As we approach the head of the line, I slip to the side, not wanting to make too much of a fool of myself. Sandra doesn’t tell Mr Sykes CBE of the effect he has had on her life, rather she tells him that he was once very handsome and that he should have been in movies. “He was,” cheers a man in a silly hat, helpfully. “He was in Harry Potter.”
Mr Sykes CBE, deaf as a pillar, grins happily and stares through his lensless black-rimmed glasses (they are for conducting sound), but says nothing. To my left I overhear someone make the most stultifying dull comment of my lifetime: “It will make a good present for someone.
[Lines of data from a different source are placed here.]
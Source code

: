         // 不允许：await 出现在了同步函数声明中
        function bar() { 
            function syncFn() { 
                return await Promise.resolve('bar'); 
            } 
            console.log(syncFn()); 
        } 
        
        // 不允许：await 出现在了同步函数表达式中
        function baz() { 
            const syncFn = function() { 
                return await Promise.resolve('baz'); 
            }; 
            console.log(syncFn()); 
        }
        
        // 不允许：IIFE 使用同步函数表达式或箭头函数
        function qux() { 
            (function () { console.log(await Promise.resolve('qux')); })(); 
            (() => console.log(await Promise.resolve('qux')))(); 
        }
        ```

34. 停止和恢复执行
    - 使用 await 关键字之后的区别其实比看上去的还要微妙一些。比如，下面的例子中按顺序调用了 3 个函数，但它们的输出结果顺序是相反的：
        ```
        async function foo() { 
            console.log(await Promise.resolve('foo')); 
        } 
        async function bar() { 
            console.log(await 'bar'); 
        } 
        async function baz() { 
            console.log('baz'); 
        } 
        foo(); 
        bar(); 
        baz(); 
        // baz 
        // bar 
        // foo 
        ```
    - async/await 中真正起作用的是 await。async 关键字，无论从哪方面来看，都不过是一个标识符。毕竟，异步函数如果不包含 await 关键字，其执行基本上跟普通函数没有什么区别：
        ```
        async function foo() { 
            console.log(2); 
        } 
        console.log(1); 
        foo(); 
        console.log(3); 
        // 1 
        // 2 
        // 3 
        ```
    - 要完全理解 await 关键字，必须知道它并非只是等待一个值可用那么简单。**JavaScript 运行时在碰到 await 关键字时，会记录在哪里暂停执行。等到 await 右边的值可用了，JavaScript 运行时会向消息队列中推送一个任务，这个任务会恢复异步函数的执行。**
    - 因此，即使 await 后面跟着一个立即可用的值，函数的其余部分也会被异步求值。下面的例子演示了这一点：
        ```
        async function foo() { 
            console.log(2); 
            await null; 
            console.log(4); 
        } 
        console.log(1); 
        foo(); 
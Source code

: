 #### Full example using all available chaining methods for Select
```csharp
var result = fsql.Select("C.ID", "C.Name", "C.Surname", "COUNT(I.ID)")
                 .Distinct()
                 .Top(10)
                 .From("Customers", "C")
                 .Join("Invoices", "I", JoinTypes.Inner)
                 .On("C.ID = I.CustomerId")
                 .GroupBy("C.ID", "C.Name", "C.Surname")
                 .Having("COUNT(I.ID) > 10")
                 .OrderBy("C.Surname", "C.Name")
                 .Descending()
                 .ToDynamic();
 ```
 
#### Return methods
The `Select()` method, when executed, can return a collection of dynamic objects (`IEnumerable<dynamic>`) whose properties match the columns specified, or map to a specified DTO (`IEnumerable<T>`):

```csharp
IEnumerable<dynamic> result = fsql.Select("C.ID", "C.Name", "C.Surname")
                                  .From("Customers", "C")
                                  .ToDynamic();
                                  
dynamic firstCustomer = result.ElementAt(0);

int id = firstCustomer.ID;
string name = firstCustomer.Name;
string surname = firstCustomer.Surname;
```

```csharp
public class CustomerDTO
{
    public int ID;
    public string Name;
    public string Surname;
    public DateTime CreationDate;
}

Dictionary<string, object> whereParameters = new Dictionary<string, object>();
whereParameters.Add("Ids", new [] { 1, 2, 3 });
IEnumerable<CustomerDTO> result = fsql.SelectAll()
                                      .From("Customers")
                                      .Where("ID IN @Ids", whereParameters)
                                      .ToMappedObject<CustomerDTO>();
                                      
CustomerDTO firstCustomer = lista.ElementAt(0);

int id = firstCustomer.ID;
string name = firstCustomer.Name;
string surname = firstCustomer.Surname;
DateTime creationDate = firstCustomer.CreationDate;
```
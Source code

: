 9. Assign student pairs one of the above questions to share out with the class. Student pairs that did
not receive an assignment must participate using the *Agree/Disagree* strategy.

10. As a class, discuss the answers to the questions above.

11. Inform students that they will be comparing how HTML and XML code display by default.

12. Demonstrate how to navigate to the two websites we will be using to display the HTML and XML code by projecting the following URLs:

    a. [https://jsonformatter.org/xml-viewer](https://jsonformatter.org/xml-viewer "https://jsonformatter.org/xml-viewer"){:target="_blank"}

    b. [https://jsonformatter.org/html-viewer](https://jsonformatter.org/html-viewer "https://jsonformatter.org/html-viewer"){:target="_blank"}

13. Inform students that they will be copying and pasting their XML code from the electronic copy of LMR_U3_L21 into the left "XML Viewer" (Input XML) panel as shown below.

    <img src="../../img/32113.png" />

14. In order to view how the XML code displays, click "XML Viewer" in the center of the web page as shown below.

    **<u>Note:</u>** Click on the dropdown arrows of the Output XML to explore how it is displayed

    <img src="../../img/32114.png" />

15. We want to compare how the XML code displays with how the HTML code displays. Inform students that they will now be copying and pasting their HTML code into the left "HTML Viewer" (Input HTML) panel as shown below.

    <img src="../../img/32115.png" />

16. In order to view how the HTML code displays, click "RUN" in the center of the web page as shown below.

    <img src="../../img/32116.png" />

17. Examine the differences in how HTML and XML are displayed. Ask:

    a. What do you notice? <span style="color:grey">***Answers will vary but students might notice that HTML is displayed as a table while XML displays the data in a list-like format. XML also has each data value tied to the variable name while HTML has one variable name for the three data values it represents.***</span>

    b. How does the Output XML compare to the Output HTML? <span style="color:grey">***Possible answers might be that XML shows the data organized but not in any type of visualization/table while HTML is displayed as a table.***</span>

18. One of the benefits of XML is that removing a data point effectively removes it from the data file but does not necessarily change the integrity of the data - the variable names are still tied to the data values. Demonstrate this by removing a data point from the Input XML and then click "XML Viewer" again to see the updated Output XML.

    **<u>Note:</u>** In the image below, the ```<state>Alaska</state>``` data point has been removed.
If they’re an Eric Sykes fan.”
At the check-out, waiting to pay for her book, Sandra asks me whether or not it was sound to have Mr Sykes CBE personalise his efforts. It may, she observes, lower the asking price should she sell it, or if she leaves it to the children in her will. I tell her that there is nothing I love more than when, scouring second-hand bookshops, I find a personal inscription, so I may wonder under what circumstances Sandra met Eric Sykes (whoever he is) generally somewhere more interesting than a branded bookstore, in line with a bunch of icon-worshippers (Greek Orthodox all) and talking to a drunk who looks like Mr Kavanagh.
“That’s a novel approach, Henry,” she says, mistaking my Henry Cow pin badge for a name tag.
It is then that I witness the charm the rest of the crowd remember from thirty years previous. Mr Sykes CBE, still trench-coated and lensless-spectacled, is being ushered away by his womanly manager, through two lines of old ladies. Each one is delicately taken by the hand, then, with the first animation I’ve seen all afternoon, he raises his other hand in salute. “Goodbye, my little chickens. Until next time,” he says, more convinced than the rest of us that there will be a next time. He is soon on the high street, lost amidst a sea of other elderly gents in trench-coats and black-rimmed glasses.
I move outside to join those over-worked staff who are rewarding themselves with well-deserved cigarettes. A gentleman and his wife are marching hurriedly passed, when he stops, turns and looks into the shop. “O yes. Spike Milligan is doing a book-signing in there today.” At least he got the profession right.